I have been building a small collection of small records, jazz 45s, and two of my favorites are by Ike Quebec. The tenor saxophonist had fallen into obscurity after his mid 40’s 78 “Blue Harlem.” When Blue Note decided to hop on the 45 rpm juke box market (think soul jazz organ and tenor sax), they rereleased Ike’s Blue Harlem and recorded three sessions worth of Ike Quebec 45s, one in ’59, ’60 and ’62. Blue Note has recently released a three lp set of the lot called, “The Complete Blue Note 45 Sessions.” It is a wonder.

Before 1950 all jukeboxes were 78 pm. RCA spent an unprecedented $5,000,000 in 1950 promoting the 45. The Seeburg M100B was at first a nickel a play and six plays for a quarter but after 1951 each machine would be dime a play and three plays for a quarter. That’s the way I remember it.

My brother-in-law gave us the records as a Chanukah gift. With his permission we put it under our imaginary tree and opened it on Christmas morning. We listened to five of the six sides on New Year’s Eve and then the sixth on New Year’s Day. This time I marked my favorites – Blue Monday, Blue Friday, Everything Happens to Me, What a Difference a Day Makes, If I Could Be with You, How Long Has This Been Going On, Imagination and There is No Greater Love. I favor the slow numbers, the ones that would have couple hanging on one another on the dance floor. These killer tracks are scattered across the six sides. Imagine how sensational it would be to have the 45s.
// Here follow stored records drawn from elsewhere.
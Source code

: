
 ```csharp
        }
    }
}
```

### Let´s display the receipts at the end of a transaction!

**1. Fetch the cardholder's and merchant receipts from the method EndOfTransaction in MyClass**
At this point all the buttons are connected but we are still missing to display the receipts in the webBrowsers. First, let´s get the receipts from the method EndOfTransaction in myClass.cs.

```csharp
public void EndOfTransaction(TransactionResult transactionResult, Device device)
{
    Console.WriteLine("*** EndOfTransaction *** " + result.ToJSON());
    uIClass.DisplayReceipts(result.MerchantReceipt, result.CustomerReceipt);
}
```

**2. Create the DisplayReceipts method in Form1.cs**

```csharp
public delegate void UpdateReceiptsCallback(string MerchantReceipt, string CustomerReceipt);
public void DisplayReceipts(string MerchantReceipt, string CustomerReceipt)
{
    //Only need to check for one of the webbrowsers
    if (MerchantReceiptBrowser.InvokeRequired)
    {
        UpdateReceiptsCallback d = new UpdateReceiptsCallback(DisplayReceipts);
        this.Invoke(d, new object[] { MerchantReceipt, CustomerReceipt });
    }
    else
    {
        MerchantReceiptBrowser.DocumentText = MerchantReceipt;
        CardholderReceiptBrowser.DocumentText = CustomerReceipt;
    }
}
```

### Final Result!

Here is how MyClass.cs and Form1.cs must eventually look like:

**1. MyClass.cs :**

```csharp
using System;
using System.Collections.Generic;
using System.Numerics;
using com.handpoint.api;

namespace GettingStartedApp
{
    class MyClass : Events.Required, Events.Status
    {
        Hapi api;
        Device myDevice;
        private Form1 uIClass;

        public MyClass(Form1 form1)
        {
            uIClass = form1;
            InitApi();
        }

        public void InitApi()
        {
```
Sun Ra released dozens of singles for the Juke Box market under a variety of names. Evidence repackaged them as a 2 cd set years ago. And what a treat it was to open “It’s Christmas Time” b/w “Happy New Year to You” by the Qualities on 45, also from our brother in law.

Duane sent us up one heavy Xmas package, nine of the ten Brian Eno produced Island/Antilles/Obscure experimental/ambient albums from the mid-to-late 1970s, 20th-century classical music. These discs are easy on the ears and worked well behind long holiday conversations.

Chris from the Squires of the Subterrain included a three volume set of unreleased demos called “Sketchbook” with his holiday card. Chris is a musical craftsman and wizard like Brian Wilson. He does it all, plays most instruments, layers beautiful harmony vocal tracks and engineers musical constructions that are pure joy to listen to.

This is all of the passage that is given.